Required action: I would like the records restated word for word, without the pictures.

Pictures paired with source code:

- Opening Delimiter -

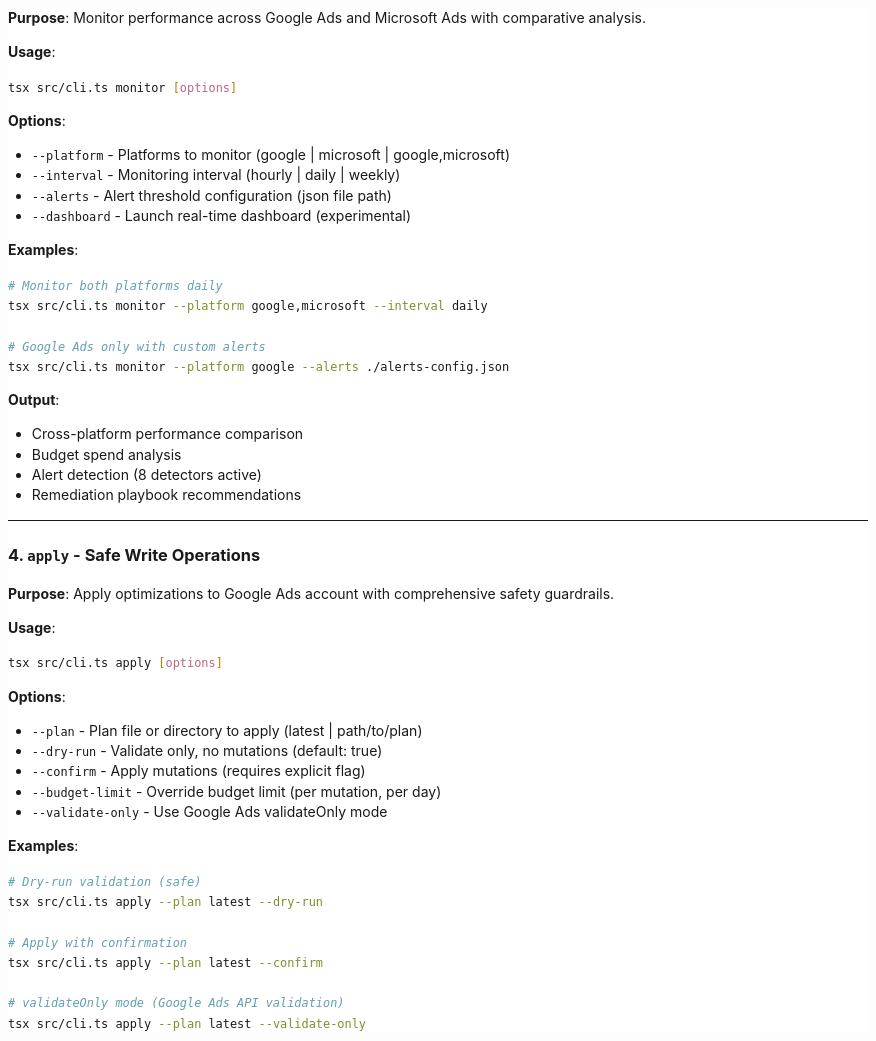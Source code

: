 **Purpose**: Monitor performance across Google Ads and Microsoft Ads with comparative analysis.

**Usage**:
```bash
tsx src/cli.ts monitor [options]
```

**Options**:
- `--platform` - Platforms to monitor (google | microsoft | google,microsoft)
- `--interval` - Monitoring interval (hourly | daily | weekly)
- `--alerts` - Alert threshold configuration (json file path)
- `--dashboard` - Launch real-time dashboard (experimental)

**Examples**:
```bash
# Monitor both platforms daily
tsx src/cli.ts monitor --platform google,microsoft --interval daily

# Google Ads only with custom alerts
tsx src/cli.ts monitor --platform google --alerts ./alerts-config.json
```

**Output**:
- Cross-platform performance comparison
- Budget spend analysis
- Alert detection (8 detectors active)
- Remediation playbook recommendations

---

### 4. `apply` - Safe Write Operations

**Purpose**: Apply optimizations to Google Ads account with comprehensive safety guardrails.

**Usage**:
```bash
tsx src/cli.ts apply [options]
```

**Options**:
- `--plan` - Plan file or directory to apply (latest | path/to/plan)
- `--dry-run` - Validate only, no mutations (default: true)
- `--confirm` - Apply mutations (requires explicit flag)
- `--budget-limit` - Override budget limit (per mutation, per day)
- `--validate-only` - Use Google Ads validateOnly mode

**Examples**:
```bash
# Dry-run validation (safe)
tsx src/cli.ts apply --plan latest --dry-run

# Apply with confirmation
tsx src/cli.ts apply --plan latest --confirm

# validateOnly mode (Google Ads API validation)
tsx src/cli.ts apply --plan latest --validate-only
```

- Closing Delimiter -

Finished exercise:
Source code

: **Purpose**: Monitor performance across Google Ads and Microsoft Ads with comparative analysis.

**Usage**:
```bash
tsx src/cli.ts monitor [options]
```

**Options**:
- `--platform` - Platforms to monitor (google | microsoft | google,microsoft)
- `--interval` - Monitoring interval (hourly | daily | weekly)
- `--alerts` - Alert threshold configuration (json file path)
- `--dashboard` - Launch real-time dashboard (experimental)

**Examples**:
```bash
# Monitor both platforms daily
tsx src/cli.ts monitor --platform google,microsoft --interval daily

# Google Ads only with custom alerts
tsx src/cli.ts monitor --platform google --alerts ./alerts-config.json
```

**Output**:
- Cross-platform performance comparison
- Budget spend analysis
- Alert detection (8 detectors active)
- Remediation playbook recommendations

---

### 4. `apply` - Safe Write Operations

**Purpose**: Apply optimizations to Google Ads account with comprehensive safety guardrails.

**Usage**:
```bash
tsx src/cli.ts apply [options]
```

**Options**:
- `--plan` - Plan file or directory to apply (latest | path/to/plan)
- `--dry-run` - Validate only, no mutations (default: true)
- `--confirm` - Apply mutations (requires explicit flag)
- `--budget-limit` - Override budget limit (per mutation, per day)
- `--validate-only` - Use Google Ads validateOnly mode

**Examples**:
```bash
# Dry-run validation (safe)
tsx src/cli.ts apply --plan latest --dry-run

# Apply with confirmation
tsx src/cli.ts apply --plan latest --confirm

# validateOnly mode (Google Ads API validation)
tsx src/cli.ts apply --plan latest --validate-only
```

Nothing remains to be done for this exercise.